In the case at bar, the defendant introduced no evidence. There was no testimony tending to impeach any witness or to discredit the intelligence or opportunity for observation or knowledge of the facts on the part of any witness. While it would have been better and more accurate to have charged the Code, § 38-107, verbatim et literatim, we do not think that the failure to do so is reversible error, under the facts of this case. See Palmer-Murphey (Co. v. Barnett, 32 Ga. App. 635 (6) (124 S. E. 538); Atlanta Gas-Light Co. v. Cook, 35 Ga. App. 622(5) (134 S. E. 198); George v. McCurdy, 42 Ga. App. 614(1) (157 S. E. 219); Byrd v. Grace, 43 Ga. App. 255(3) (158 S. E. 2d, 467).
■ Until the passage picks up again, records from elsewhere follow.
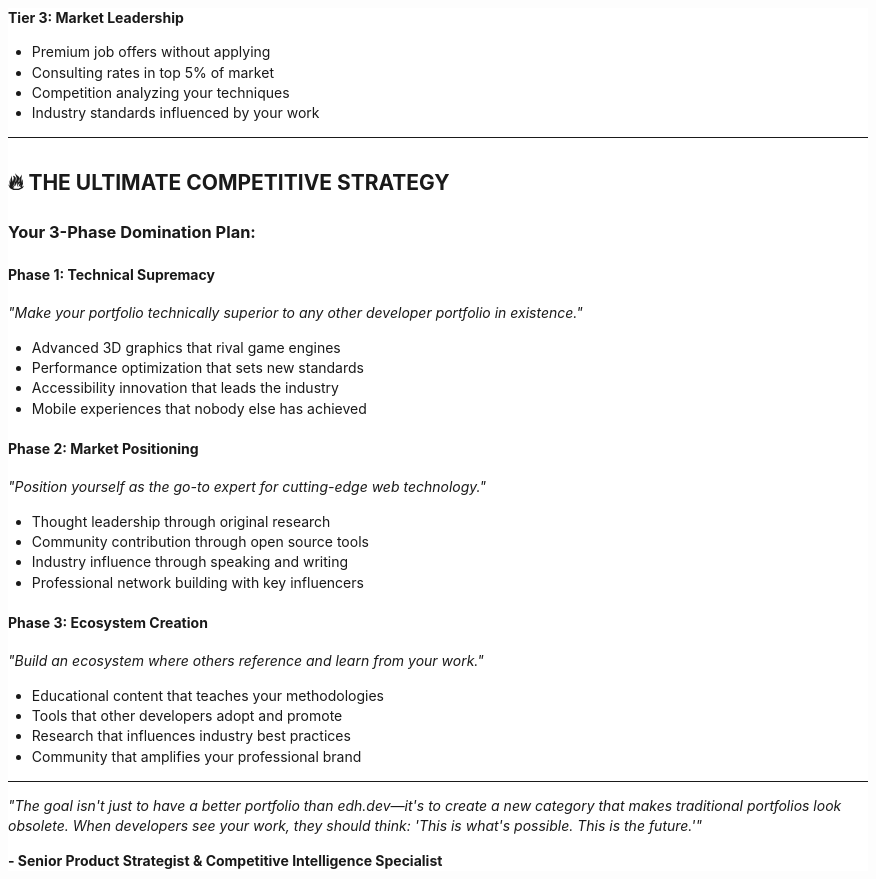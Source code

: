 **Tier 3: Market Leadership**
- Premium job offers without applying
- Consulting rates in top 5% of market
- Competition analyzing your techniques
- Industry standards influenced by your work

---

## 🔥 **THE ULTIMATE COMPETITIVE STRATEGY**

### **Your 3-Phase Domination Plan:**

#### **Phase 1: Technical Supremacy**
*"Make your portfolio technically superior to any other developer portfolio in existence."*

- Advanced 3D graphics that rival game engines
- Performance optimization that sets new standards
- Accessibility innovation that leads the industry
- Mobile experiences that nobody else has achieved

#### **Phase 2: Market Positioning**
*"Position yourself as the go-to expert for cutting-edge web technology."*

- Thought leadership through original research
- Community contribution through open source tools
- Industry influence through speaking and writing
- Professional network building with key influencers

#### **Phase 3: Ecosystem Creation**
*"Build an ecosystem where others reference and learn from your work."*

- Educational content that teaches your methodologies
- Tools that other developers adopt and promote
- Research that influences industry best practices
- Community that amplifies your professional brand

---

*"The goal isn't just to have a better portfolio than edh.dev—it's to create a new category that makes traditional portfolios look obsolete. When developers see your work, they should think: 'This is what's possible. This is the future.'"*

**- Senior Product Strategist & Competitive Intelligence Specialist**
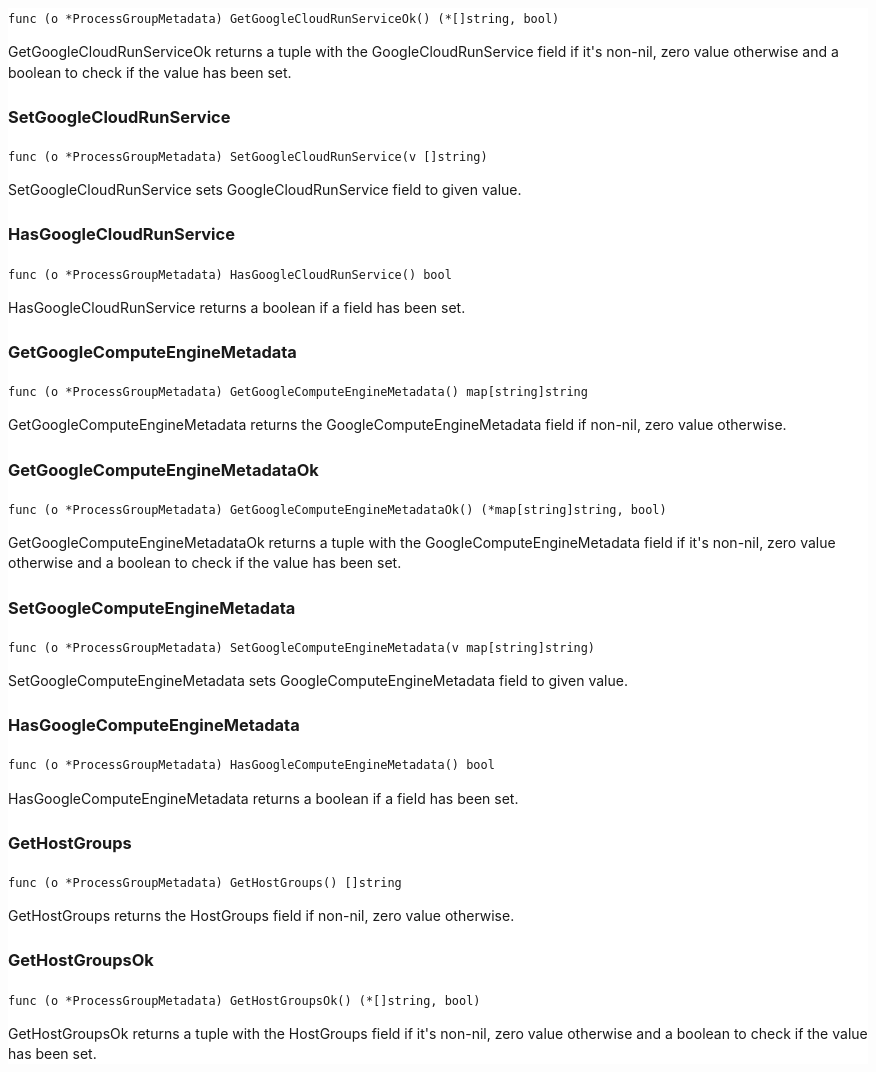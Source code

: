 `func (o *ProcessGroupMetadata) GetGoogleCloudRunServiceOk() (*[]string, bool)`

GetGoogleCloudRunServiceOk returns a tuple with the GoogleCloudRunService field if it's non-nil, zero value otherwise
and a boolean to check if the value has been set.

### SetGoogleCloudRunService

`func (o *ProcessGroupMetadata) SetGoogleCloudRunService(v []string)`

SetGoogleCloudRunService sets GoogleCloudRunService field to given value.

### HasGoogleCloudRunService

`func (o *ProcessGroupMetadata) HasGoogleCloudRunService() bool`

HasGoogleCloudRunService returns a boolean if a field has been set.

### GetGoogleComputeEngineMetadata

`func (o *ProcessGroupMetadata) GetGoogleComputeEngineMetadata() map[string]string`

GetGoogleComputeEngineMetadata returns the GoogleComputeEngineMetadata field if non-nil, zero value otherwise.

### GetGoogleComputeEngineMetadataOk

`func (o *ProcessGroupMetadata) GetGoogleComputeEngineMetadataOk() (*map[string]string, bool)`

GetGoogleComputeEngineMetadataOk returns a tuple with the GoogleComputeEngineMetadata field if it's non-nil, zero value otherwise
and a boolean to check if the value has been set.

### SetGoogleComputeEngineMetadata

`func (o *ProcessGroupMetadata) SetGoogleComputeEngineMetadata(v map[string]string)`

SetGoogleComputeEngineMetadata sets GoogleComputeEngineMetadata field to given value.

### HasGoogleComputeEngineMetadata

`func (o *ProcessGroupMetadata) HasGoogleComputeEngineMetadata() bool`

HasGoogleComputeEngineMetadata returns a boolean if a field has been set.

### GetHostGroups

`func (o *ProcessGroupMetadata) GetHostGroups() []string`

GetHostGroups returns the HostGroups field if non-nil, zero value otherwise.

### GetHostGroupsOk

`func (o *ProcessGroupMetadata) GetHostGroupsOk() (*[]string, bool)`

GetHostGroupsOk returns a tuple with the HostGroups field if it's non-nil, zero value otherwise
and a boolean to check if the value has been set.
*491 Ground 5 complains of the following excerpt from the charge of the court: “Gentlemen, our law defines proximate cause as that which in the natural or continuing sequence, unbroken by other causes, produces an event, and without which an event would not have occurred. Proximate cause is that which is nearest in order of responsible causes and which stands next in causation, not necessarily in time and place, but in causal relation.” This charge was not error for any of the reasons assigned. See Dunbar v. Davis, 32 Ga. App. 192, 193 (122 S. E. 895), and the exhaustive opinion of Judge Cobb in Southern Ry. Co. v.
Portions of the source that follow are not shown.